TASK INSTRUCTIONS: The lines wanted run from the first one below through the one with "up: move cursor up<br>". Return them exactly.

EXERCISE DATA:
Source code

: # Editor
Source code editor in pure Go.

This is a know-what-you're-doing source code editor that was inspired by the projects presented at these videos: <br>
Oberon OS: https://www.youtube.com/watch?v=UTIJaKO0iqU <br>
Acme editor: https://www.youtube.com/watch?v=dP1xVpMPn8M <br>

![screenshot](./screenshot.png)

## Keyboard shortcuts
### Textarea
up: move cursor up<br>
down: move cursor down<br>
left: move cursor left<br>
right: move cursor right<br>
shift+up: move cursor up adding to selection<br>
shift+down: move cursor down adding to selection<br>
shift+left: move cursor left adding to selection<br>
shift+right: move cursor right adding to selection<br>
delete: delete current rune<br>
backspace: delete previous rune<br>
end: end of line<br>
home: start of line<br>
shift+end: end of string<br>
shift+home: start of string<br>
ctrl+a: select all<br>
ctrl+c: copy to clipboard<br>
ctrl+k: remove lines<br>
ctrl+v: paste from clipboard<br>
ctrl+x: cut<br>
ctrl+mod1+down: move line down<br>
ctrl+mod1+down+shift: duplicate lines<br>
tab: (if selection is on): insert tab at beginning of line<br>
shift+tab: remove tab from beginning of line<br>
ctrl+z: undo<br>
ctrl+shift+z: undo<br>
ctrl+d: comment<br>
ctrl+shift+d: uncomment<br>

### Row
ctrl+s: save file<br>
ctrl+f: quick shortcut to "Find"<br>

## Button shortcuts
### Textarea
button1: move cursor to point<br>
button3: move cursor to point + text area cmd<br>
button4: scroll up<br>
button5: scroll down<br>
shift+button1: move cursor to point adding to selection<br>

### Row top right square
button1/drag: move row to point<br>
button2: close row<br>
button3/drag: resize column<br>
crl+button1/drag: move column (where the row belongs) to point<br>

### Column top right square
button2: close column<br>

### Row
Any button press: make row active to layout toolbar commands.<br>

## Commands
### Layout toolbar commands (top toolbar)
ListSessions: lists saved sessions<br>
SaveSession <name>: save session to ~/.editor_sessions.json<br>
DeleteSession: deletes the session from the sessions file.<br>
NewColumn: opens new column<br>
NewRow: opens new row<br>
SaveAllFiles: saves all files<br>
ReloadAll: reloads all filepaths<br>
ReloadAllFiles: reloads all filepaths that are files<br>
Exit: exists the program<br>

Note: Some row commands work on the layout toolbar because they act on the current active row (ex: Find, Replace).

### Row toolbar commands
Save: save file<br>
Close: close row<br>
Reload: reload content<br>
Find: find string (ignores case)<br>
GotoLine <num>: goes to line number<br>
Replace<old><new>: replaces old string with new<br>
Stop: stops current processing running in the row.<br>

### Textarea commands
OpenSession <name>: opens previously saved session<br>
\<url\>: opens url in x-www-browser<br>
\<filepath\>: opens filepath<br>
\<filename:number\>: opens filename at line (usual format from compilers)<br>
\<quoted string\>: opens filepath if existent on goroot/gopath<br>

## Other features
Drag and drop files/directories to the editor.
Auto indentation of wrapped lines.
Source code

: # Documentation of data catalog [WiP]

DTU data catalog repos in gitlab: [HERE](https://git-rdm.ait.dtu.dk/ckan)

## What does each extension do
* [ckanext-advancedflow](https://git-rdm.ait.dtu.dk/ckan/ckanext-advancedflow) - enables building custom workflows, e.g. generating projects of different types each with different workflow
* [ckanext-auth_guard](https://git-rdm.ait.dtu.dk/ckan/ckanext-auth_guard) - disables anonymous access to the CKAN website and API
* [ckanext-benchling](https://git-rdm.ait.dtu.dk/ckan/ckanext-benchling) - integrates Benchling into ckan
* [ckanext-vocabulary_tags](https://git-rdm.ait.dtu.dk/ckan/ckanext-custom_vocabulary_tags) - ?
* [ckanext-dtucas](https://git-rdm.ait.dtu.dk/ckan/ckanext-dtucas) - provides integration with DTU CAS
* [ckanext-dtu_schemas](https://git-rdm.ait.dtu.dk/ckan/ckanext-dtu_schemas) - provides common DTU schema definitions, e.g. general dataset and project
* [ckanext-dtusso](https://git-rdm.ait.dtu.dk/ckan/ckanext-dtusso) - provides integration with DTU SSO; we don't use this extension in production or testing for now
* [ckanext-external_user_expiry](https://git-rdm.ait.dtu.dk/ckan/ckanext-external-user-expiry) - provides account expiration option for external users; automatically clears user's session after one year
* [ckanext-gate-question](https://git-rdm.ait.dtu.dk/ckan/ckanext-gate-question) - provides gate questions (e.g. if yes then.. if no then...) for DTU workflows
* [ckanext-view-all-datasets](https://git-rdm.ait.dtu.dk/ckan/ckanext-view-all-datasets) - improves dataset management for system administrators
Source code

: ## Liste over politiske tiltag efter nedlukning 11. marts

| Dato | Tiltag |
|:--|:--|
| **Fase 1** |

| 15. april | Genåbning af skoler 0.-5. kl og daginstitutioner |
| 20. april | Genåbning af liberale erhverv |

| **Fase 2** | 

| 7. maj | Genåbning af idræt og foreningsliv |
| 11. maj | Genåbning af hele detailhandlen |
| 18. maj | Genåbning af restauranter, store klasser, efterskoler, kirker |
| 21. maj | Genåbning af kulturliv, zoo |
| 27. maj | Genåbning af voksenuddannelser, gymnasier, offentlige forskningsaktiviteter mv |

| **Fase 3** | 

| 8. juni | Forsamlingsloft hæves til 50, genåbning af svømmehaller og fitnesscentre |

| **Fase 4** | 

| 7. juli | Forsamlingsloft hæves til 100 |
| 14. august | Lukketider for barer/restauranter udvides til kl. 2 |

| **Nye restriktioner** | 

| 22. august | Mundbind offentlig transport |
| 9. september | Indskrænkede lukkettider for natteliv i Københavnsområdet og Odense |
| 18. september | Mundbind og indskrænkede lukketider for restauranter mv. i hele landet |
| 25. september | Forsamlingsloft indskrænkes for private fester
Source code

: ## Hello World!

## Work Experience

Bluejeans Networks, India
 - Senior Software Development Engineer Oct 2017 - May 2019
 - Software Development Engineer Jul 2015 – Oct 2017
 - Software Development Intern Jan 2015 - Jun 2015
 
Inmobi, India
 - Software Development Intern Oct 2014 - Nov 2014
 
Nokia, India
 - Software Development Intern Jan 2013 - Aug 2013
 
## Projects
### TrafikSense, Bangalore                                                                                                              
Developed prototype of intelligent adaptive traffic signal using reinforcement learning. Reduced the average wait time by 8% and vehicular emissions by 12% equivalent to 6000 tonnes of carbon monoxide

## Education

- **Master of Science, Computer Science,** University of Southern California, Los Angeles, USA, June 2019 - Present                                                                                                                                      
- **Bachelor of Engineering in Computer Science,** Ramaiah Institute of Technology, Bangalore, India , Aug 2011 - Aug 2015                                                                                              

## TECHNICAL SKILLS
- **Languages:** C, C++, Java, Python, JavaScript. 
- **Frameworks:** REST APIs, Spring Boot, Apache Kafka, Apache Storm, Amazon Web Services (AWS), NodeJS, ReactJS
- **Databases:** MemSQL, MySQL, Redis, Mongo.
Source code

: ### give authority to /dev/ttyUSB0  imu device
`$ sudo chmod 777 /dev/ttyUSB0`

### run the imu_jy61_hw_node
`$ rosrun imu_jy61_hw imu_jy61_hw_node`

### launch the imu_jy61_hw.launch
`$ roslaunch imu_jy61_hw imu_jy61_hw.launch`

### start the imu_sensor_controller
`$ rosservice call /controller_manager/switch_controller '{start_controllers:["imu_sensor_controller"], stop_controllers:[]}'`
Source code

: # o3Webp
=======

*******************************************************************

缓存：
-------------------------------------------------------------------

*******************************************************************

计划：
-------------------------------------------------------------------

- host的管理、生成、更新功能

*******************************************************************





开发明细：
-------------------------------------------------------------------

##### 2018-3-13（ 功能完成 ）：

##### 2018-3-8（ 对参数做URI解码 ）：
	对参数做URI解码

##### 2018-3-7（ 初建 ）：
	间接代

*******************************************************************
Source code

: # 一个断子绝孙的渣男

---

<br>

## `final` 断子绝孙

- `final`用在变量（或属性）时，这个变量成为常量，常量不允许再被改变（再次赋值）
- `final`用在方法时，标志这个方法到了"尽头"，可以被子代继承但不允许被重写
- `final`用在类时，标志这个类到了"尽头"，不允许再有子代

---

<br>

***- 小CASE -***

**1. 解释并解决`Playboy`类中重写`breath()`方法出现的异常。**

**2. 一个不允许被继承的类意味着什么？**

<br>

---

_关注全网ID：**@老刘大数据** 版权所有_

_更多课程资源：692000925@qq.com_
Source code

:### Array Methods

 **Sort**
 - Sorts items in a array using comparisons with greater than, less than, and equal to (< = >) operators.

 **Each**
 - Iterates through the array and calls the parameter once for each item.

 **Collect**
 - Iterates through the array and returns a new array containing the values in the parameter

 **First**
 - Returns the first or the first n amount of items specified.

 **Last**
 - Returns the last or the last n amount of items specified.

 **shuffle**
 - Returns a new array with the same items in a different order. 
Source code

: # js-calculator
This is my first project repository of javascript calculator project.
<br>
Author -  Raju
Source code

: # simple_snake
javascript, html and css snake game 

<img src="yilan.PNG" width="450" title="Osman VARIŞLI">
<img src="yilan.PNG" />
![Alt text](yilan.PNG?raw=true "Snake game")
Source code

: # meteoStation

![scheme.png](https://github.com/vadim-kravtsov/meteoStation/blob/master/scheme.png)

ANSWER TO THE PROBLEM:
Source code

: # Editor
Source code editor in pure Go.

This is a know-what-you're-doing source code editor that was inspired by the projects presented at these videos: <br>
Oberon OS: https://www.youtube.com/watch?v=UTIJaKO0iqU <br>
Acme editor: https://www.youtube.com/watch?v=dP1xVpMPn8M <br>

![screenshot](./screenshot.png)

## Keyboard shortcuts
### Textarea
up: move cursor up<br>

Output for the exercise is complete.